As well, the band's cover of "Let There Be Drums," which was made famous by Sandy Nelson and also performed by the Ventures, was used as the theme song for the long-running television show Atlantic Grand Prix Wrestling during the 1980s. It made #66 in Canada in December 1973.

"Last Bongo in Belgium" has been notably sampled in the songs "Looking Down the Barrel of a Gun" performed by the Beastie Boys, "Angel" performed by Massive Attack and "Song of Life" performed by Leftfield.

"Let There Be Drums" was used in Ken Burns' Baseball: The 10th Inning, the follow-up to Burns' '94 PBS documentary.

"In-A-Gadda-Da-Vida" was used as the main loop in two different songs by Nas: "Thief's Theme" and "Hip Hop Is Dead".

The 2013 documentary Sample This, directed by Dan Forrer and narrated by Gene Simmons, recounts the story of the Incredible Bongo Band and its recording of "Apache".
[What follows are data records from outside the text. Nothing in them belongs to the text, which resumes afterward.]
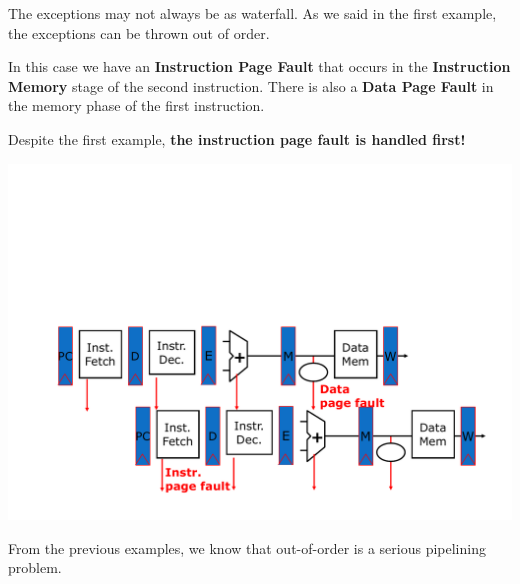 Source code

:\begin{examplebox}
    The exceptions may not always be as waterfall. As we said in the first example, the exceptions can be thrown out of order.

    \highspace
    In this case we have an \textbf{Instruction Page Fault} that occurs in the \textbf{Instruction Memory} stage of the second instruction. There is also a \textbf{Data Page Fault} in the memory phase of the first instruction.

    Despite the first example, \textbf{the instruction page fault is handled first!}

    \begin{center}
        \includegraphics[width=\textwidth]{img/exceptions-in-the-5-stage-pipeline-3.pdf}
    \end{center}
\end{examplebox}

\noindent
From the previous examples, we know that out-of-order is a serious pipelining problem.

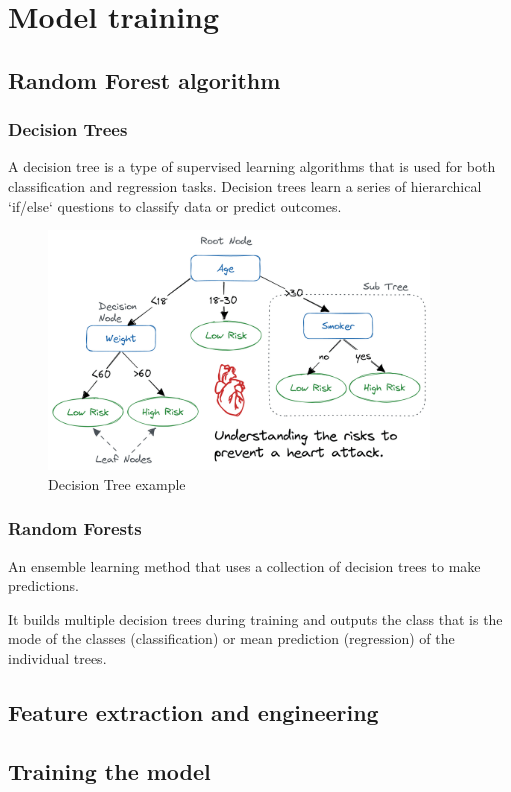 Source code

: \chapter{Model training}

\thispagestyle{empty}

\section{Random Forest algorithm}
\subsection{Decision Trees}
A decision tree is a type of supervised learning algorithms that is used for both classification and regression tasks. Decision trees learn a series of hierarchical `if/else` questions to classify data or predict outcomes.
\begin{figure}[h]
	\centering
	\includegraphics[width=0.9\textwidth]{./assets/images/decision_tree-examlpe.png}
	\caption{Decision Tree example}
\end{figure}

\subsection{Random Forests}
An ensemble learning method that uses a collection of decision trees to make predictions.

It builds multiple decision trees during training and outputs the class that is the mode of the classes (classification) or mean prediction (regression) of the individual trees.

\section{Feature extraction and engineering}

\section{Training the model}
"Bongolia" a track from the Bongo Rock album, was used in Edgar Wright's 2017 film Baby Driver.

==Covers==
A cover group was formed by musician Shawn Lee, with the parallel name "Shawn Lee's Incredible Tabla Band". It released a cover album on Ubiquity Records in 2011. The album was titled Tabla Rock, based on the album Bongo Rock. On Tabla Rock, Lee covered the entire Bongo Band debut album, as well as two tracks from its second album. Lee's album covers the music on tabla instead of bongo, presenting it in an Indian-funk style.

==Discography==

Cover art of the 1973 album Bongo Rock

Cover art of the 1974 album The Return of the Incredible Bongo Band

===Studio albums===

Year: Album; Chart positions; Record label
US: US R&B
1973: Bongo Rock; 197; 58; Pride Records
1974: The Return of the Incredible Bongo Band; —; —
"—" denotes the album failed to chart

===Compilation albums===
- The Best of the Incredible Bongo Band (Jupiter Records, 1974)
- Michael Viner's Incredible Bongo Band (Dove Audio, 1996)
- Bongo Rock: The Story of the Incredible Bongo Band (Strut Records, 2001)
- Bongo Rock (Mr Bongo Records, 2006)

===Singles===

Year: Single; Peak chart positions
US Pop: US R&B; US Adult; CAN
1973: "Bongo Rock '73"; 57; 42; 35; 20
"Let There Be Drums": ―; 90; ―; 66
1974: "Kiburi"; ―; 96; ―; ―
"Ohkey Dokey": ―; ―; ―; 44
"In-A-Gadda-Da-Vida" / "Apache": ―; ―; ―; ―
"—" denotes singles that did not chart.